Time for Another Shot at 300-bushel Corn

CI crew will go for broke again.

Let's hope the Corn illustrated crew doesn't literally go broke trying to reach 300 bushels per acre. But they've set aside one plot where the goal is maximum agronomic yield, not just maximum economic yield. In the rest of the plots on the Jim Facemire farm, Edinburgh, Ind., the goal will be to answer economic questions that could help in your decision-making next year. Is it more economical to plant 32,000 vs. 28,00 seeds per acre? Does it pay to wait and apply nitrogen at sidedressing when the corn is set to utilize it most rather than apply it in the fall or before planting? Are there practical ways to adjust corn row width to help capture more sunlight and turn it into more yield and p[rofit without investing tons of extra expense?

Those are the questions the bulk of the plots will attempt to answer, at least based on the '08 season. But in one plot, both after soybeans and after corn, the goal will be to see how high yields can go. Last year under irrigation the CI crew reached as high as 242 bushels per acre, despite doing so on soils underlain with gravel in a dry year, with extreme heat stress, especially late in the season.

The basics will be a big part of going for high yield, notes Dave Nanda, consultant for Corn Illustrated and president of bird Hybrids, LLC, Tiffin, Ohio. The seeding rate will likely be at least 32,000 seeds per acre,, and the plot has been fertilized according to soil test results for phosphorus and potassium. The host farmer has a history of more than 20 years of taking accurate soil samples and interpreting the results for effective, economical fertilizer application.

Two big keys are irrigation and high nitrogen rate. These soils are not as prone to drought as the location of the high-yield CI plot a year ago, although irrigation is still feasible and available. Naturally, irrigation adds to the cost, but cost isn't the object tin this particular plot.

The planned nitrogen rate currently is about 260 pounds of N per acre. About 20 pounds will be applied early with the chemicals for weed control. There will also be no taking chances with insect problems in this plot. Hybrids planned for this plot this year have built-in insect resistance. In '07 the high yield plot featured non-transgenic hybrids, and still produced high yields, despite the conditions.

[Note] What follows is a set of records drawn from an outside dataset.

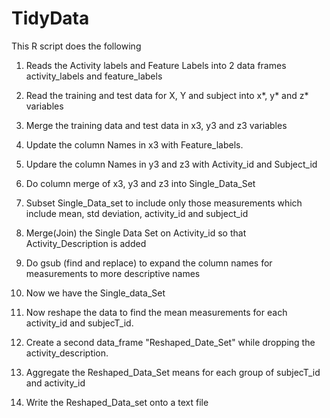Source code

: # TidyData

This R script does the following

1. Reads the Activity labels and Feature Labels into 2 data frames activity_labels 
and feature_labels

2. Read the training and test data for X, Y and subject into x*, y* and z* variables

3. Merge the training data and test data in x3, y3 and z3 variables

4. Update the column Names in x3 with Feature_labels.

5. Updare the column Names in y3 and z3 with Activity_id and Subject_id

6. Do column merge of x3, y3 and z3 into Single_Data_Set

7. Subset Single_Data_set to include only those measurements which include mean,
std deviation, activity_id and subject_id

8. Merge(Join) the Single Data Set on Activity_id so that Activity_Description is added

9. Do gsub (find and replace) to expand the column names for measurements to more descriptive names

10. Now we have the Single_data_Set


11.  Now reshape the data to find the mean measurements for each activity_id and subjecT_id.

12. Create a second data_frame "Reshaped_Date_Set" while dropping the activity_description.

13. Aggregate the Reshaped_Data_Set means for each group of subjecT_id and activity_id

14. Write the Reshaped_Data_set onto a text file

On other fields in the area where high yield is not the objective, rather making the most profit is the goal, Nanda is recommending about 100 pounds less N per acre. But in these plots he wants to make sure that N is not a limiting factor. The biggest variable that he won't be able to control is timing of natural rainfall, and perhaps more importantly, temperature patterns. An abundance of hot days after pollination in '07 were hard on the crop. However, the actual pollination period itself was slightly cooler than normal. Nanda will be hoping for a repeat of that scenario again this year as he and the CI crew go for 300 bushels once again.